- **Material shown**:
******
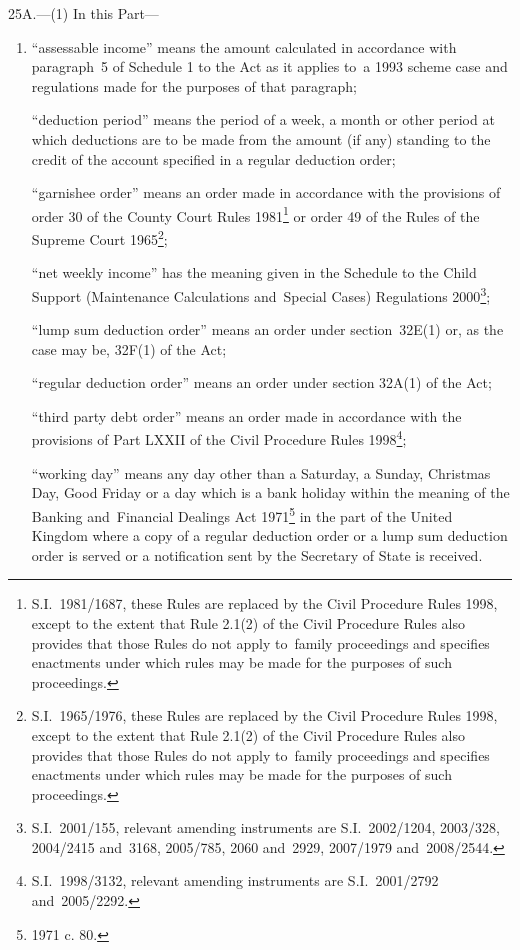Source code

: \documentclass[12pt,a4paper]{article}
\begin{document}
25A.---(1)  In this Part—
\begin{enumerate}\item[]
“assessable income” means the amount calculated in accordance with paragraph~5 of Schedule 1 to the Act as it applies to~a 1993 scheme case and regulations made for the purposes of that paragraph;

“deduction period” means the period of a week, a month or other period at which deductions are to be made from the amount (if any) standing to the credit of the account specified in a regular deduction order;

“garnishee order” means an order made in accordance with the provisions of order 30 of the County Court Rules 1981\footnote{S.I.~1981/1687, these Rules are replaced by the Civil Procedure Rules 1998, except to the extent that Rule 2.1(2) of the Civil Procedure Rules also provides that those Rules do not apply to~family proceedings and specifies enactments under which rules may be made for the purposes of such proceedings.} or order 49 of the Rules of the Supreme Court 1965\footnote{S.I.~1965/1976, these Rules are replaced by the Civil Procedure Rules 1998, except to the extent that Rule 2.1(2) of the Civil Procedure Rules also provides that those Rules do not apply to~family proceedings and specifies enactments under which rules may be made for the purposes of such proceedings.};

“net weekly income” has the meaning given in the Schedule to the Child Support (Maintenance Calculations and~Special Cases) Regulations 2000\footnote{S.I.~2001/155, relevant amending instruments are S.I.~2002/1204, 2003/328, 2004/2415 and~3168, 2005/785, 2060 and~2929, 2007/1979 and~2008/2544.};

“lump sum deduction order” means an order under section~32E(1) or, as the case may be, 32F(1) of the Act;

“regular deduction order” means an order under section 32A(1) of the Act;

“third party debt order” means an order made in accordance with the provisions of Part LXXII of the Civil Procedure Rules 1998\footnote{S.I.~1998/3132, relevant amending instruments are S.I.~2001/2792 and~2005/2292.};

“working day” means any day other than a Saturday, a Sunday, Christmas Day, Good Friday or a day which is a bank holiday within the meaning of the Banking and~Financial Dealings Act 1971\footnote{1971 c. 80.} in the part of the United Kingdom where a copy of a regular deduction order or a lump sum deduction order is served or a notification sent by the %
Secretary of State  %
is received.
\end{enumerate}
\end{document}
******
- **Your instructions**: Pictures stay out; everything else in the records gets copied exactly.

- **Result of the task**:
Source code

: \documentclass[12pt,a4paper]{article}
\begin{document}
25A.---(1)  In this Part—
\begin{enumerate}\item[]
“assessable income” means the amount calculated in accordance with paragraph~5 of Schedule 1 to the Act as it applies to~a 1993 scheme case and regulations made for the purposes of that paragraph;

“deduction period” means the period of a week, a month or other period at which deductions are to be made from the amount (if any) standing to the credit of the account specified in a regular deduction order;

“garnishee order” means an order made in accordance with the provisions of order 30 of the County Court Rules 1981\footnote{S.I.~1981/1687, these Rules are replaced by the Civil Procedure Rules 1998, except to the extent that Rule 2.1(2) of the Civil Procedure Rules also provides that those Rules do not apply to~family proceedings and specifies enactments under which rules may be made for the purposes of such proceedings.} or order 49 of the Rules of the Supreme Court 1965\footnote{S.I.~1965/1976, these Rules are replaced by the Civil Procedure Rules 1998, except to the extent that Rule 2.1(2) of the Civil Procedure Rules also provides that those Rules do not apply to~family proceedings and specifies enactments under which rules may be made for the purposes of such proceedings.};

“net weekly income” has the meaning given in the Schedule to the Child Support (Maintenance Calculations and~Special Cases) Regulations 2000\footnote{S.I.~2001/155, relevant amending instruments are S.I.~2002/1204, 2003/328, 2004/2415 and~3168, 2005/785, 2060 and~2929, 2007/1979 and~2008/2544.};

“lump sum deduction order” means an order under section~32E(1) or, as the case may be, 32F(1) of the Act;

“regular deduction order” means an order under section 32A(1) of the Act;

“third party debt order” means an order made in accordance with the provisions of Part LXXII of the Civil Procedure Rules 1998\footnote{S.I.~1998/3132, relevant amending instruments are S.I.~2001/2792 and~2005/2292.};

“working day” means any day other than a Saturday, a Sunday, Christmas Day, Good Friday or a day which is a bank holiday within the meaning of the Banking and~Financial Dealings Act 1971\footnote{1971 c. 80.} in the part of the United Kingdom where a copy of a regular deduction order or a lump sum deduction order is served or a notification sent by the %
Secretary of State  %
is received.
\end{enumerate}
\end{document}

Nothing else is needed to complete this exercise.